Description of the task: The records below are to be copied exactly, with their pictures left out.
-- Opening Marker --
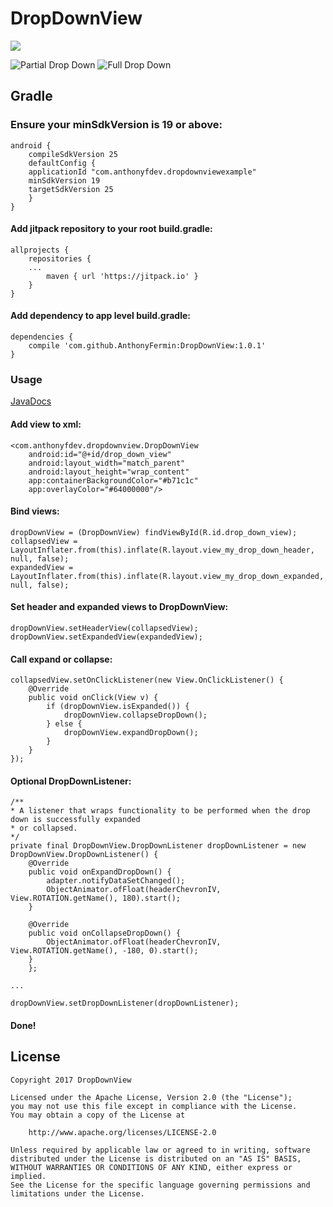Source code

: # DropDownView

[![](https://jitpack.io/v/AnthonyFermin/DropDownView.svg)](https://jitpack.io/#AnthonyFermin/DropDownView)

![Partial Drop Down](https://media.giphy.com/media/26FmQTErmydlNAvks/giphy.gif) ![Full Drop Down](https://media.giphy.com/media/3oKIPeHezv11Zk6y5i/giphy.gif)

## Gradle

### Ensure your minSdkVersion is 19 or above:

```
android {
    compileSdkVersion 25
    defaultConfig {
	applicationId "com.anthonyfdev.dropdownviewexample"
	minSdkVersion 19
	targetSdkVersion 25
    }
}
```

#### Add jitpack repository to your root build.gradle:
```
allprojects {
	repositories {
	...
        maven { url 'https://jitpack.io' }
    }
}
```

#### Add dependency to app level build.gradle:
```
dependencies {
    compile 'com.github.AnthonyFermin:DropDownView:1.0.1'
}
```

### Usage
[JavaDocs](https://jitpack.io/com/github/AnthonyFermin/DropDownView/1.0.1/javadoc/)

#### Add view to xml:
```
<com.anthonyfdev.dropdownview.DropDownView
    android:id="@+id/drop_down_view"
    android:layout_width="match_parent"
    android:layout_height="wrap_content"
    app:containerBackgroundColor="#b71c1c"
    app:overlayColor="#64000000"/>
```

#### Bind views:
```
dropDownView = (DropDownView) findViewById(R.id.drop_down_view);
collapsedView = LayoutInflater.from(this).inflate(R.layout.view_my_drop_down_header, null, false);
expandedView = LayoutInflater.from(this).inflate(R.layout.view_my_drop_down_expanded, null, false);
```

#### Set header and expanded views to DropDownView:
```
dropDownView.setHeaderView(collapsedView);
dropDownView.setExpandedView(expandedView);
```

#### Call expand or collapse:
```
collapsedView.setOnClickListener(new View.OnClickListener() {
    @Override
    public void onClick(View v) {
        if (dropDownView.isExpanded()) {
            dropDownView.collapseDropDown();
        } else {
            dropDownView.expandDropDown();
        }
    }
});
```

#### Optional DropDownListener:
```
/**
* A listener that wraps functionality to be performed when the drop down is successfully expanded
* or collapsed.
*/
private final DropDownView.DropDownListener dropDownListener = new DropDownView.DropDownListener() {
	@Override
	public void onExpandDropDown() {
	    adapter.notifyDataSetChanged();
	    ObjectAnimator.ofFloat(headerChevronIV, View.ROTATION.getName(), 180).start();
	}
  
	@Override
	public void onCollapseDropDown() {
	    ObjectAnimator.ofFloat(headerChevronIV, View.ROTATION.getName(), -180, 0).start();
	}
    };
     
...
 
dropDownView.setDropDownListener(dropDownListener);
```

#### Done!

## License

```
Copyright 2017 DropDownView

Licensed under the Apache License, Version 2.0 (the "License");
you may not use this file except in compliance with the License.
You may obtain a copy of the License at

    http://www.apache.org/licenses/LICENSE-2.0
    
Unless required by applicable law or agreed to in writing, software
distributed under the License is distributed on an "AS IS" BASIS,
WITHOUT WARRANTIES OR CONDITIONS OF ANY KIND, either express or implied.
See the License for the specific language governing permissions and
limitations under the License.
```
-- Closing Marker --
Written answer:
Source code

: # DropDownView

[![](https://jitpack.io/v/AnthonyFermin/DropDownView.svg)](https://jitpack.io/#AnthonyFermin/DropDownView)

![Partial Drop Down](https://media.giphy.com/media/26FmQTErmydlNAvks/giphy.gif) ![Full Drop Down](https://media.giphy.com/media/3oKIPeHezv11Zk6y5i/giphy.gif)

## Gradle

### Ensure your minSdkVersion is 19 or above:

```
android {
    compileSdkVersion 25
    defaultConfig {
	applicationId "com.anthonyfdev.dropdownviewexample"
	minSdkVersion 19
	targetSdkVersion 25
    }
}
```

#### Add jitpack repository to your root build.gradle:
```
allprojects {
	repositories {
	...
        maven { url 'https://jitpack.io' }
    }
}
```

#### Add dependency to app level build.gradle:
```
dependencies {
    compile 'com.github.AnthonyFermin:DropDownView:1.0.1'
}
```

### Usage
[JavaDocs](https://jitpack.io/com/github/AnthonyFermin/DropDownView/1.0.1/javadoc/)

#### Add view to xml:
```
<com.anthonyfdev.dropdownview.DropDownView
    android:id="@+id/drop_down_view"
    android:layout_width="match_parent"
    android:layout_height="wrap_content"
    app:containerBackgroundColor="#b71c1c"
    app:overlayColor="#64000000"/>
```

#### Bind views:
```
dropDownView = (DropDownView) findViewById(R.id.drop_down_view);
collapsedView = LayoutInflater.from(this).inflate(R.layout.view_my_drop_down_header, null, false);
expandedView = LayoutInflater.from(this).inflate(R.layout.view_my_drop_down_expanded, null, false);
```

#### Set header and expanded views to DropDownView:
```
dropDownView.setHeaderView(collapsedView);
dropDownView.setExpandedView(expandedView);
```

#### Call expand or collapse:
```
collapsedView.setOnClickListener(new View.OnClickListener() {
    @Override
    public void onClick(View v) {
        if (dropDownView.isExpanded()) {
            dropDownView.collapseDropDown();
        } else {
            dropDownView.expandDropDown();
        }
    }
});
```

#### Optional DropDownListener:
```
/**
* A listener that wraps functionality to be performed when the drop down is successfully expanded
* or collapsed.
*/
private final DropDownView.DropDownListener dropDownListener = new DropDownView.DropDownListener() {
	@Override
	public void onExpandDropDown() {
	    adapter.notifyDataSetChanged();
	    ObjectAnimator.ofFloat(headerChevronIV, View.ROTATION.getName(), 180).start();
	}
  
	@Override
	public void onCollapseDropDown() {
	    ObjectAnimator.ofFloat(headerChevronIV, View.ROTATION.getName(), -180, 0).start();
	}
    };
     
...
 
dropDownView.setDropDownListener(dropDownListener);
```

#### Done!

## License

```
Copyright 2017 DropDownView

Licensed under the Apache License, Version 2.0 (the "License");
you may not use this file except in compliance with the License.
You may obtain a copy of the License at

    http://www.apache.org/licenses/LICENSE-2.0
    
Unless required by applicable law or agreed to in writing, software
distributed under the License is distributed on an "AS IS" BASIS,
WITHOUT WARRANTIES OR CONDITIONS OF ANY KIND, either express or implied.
See the License for the specific language governing permissions and
limitations under the License.
```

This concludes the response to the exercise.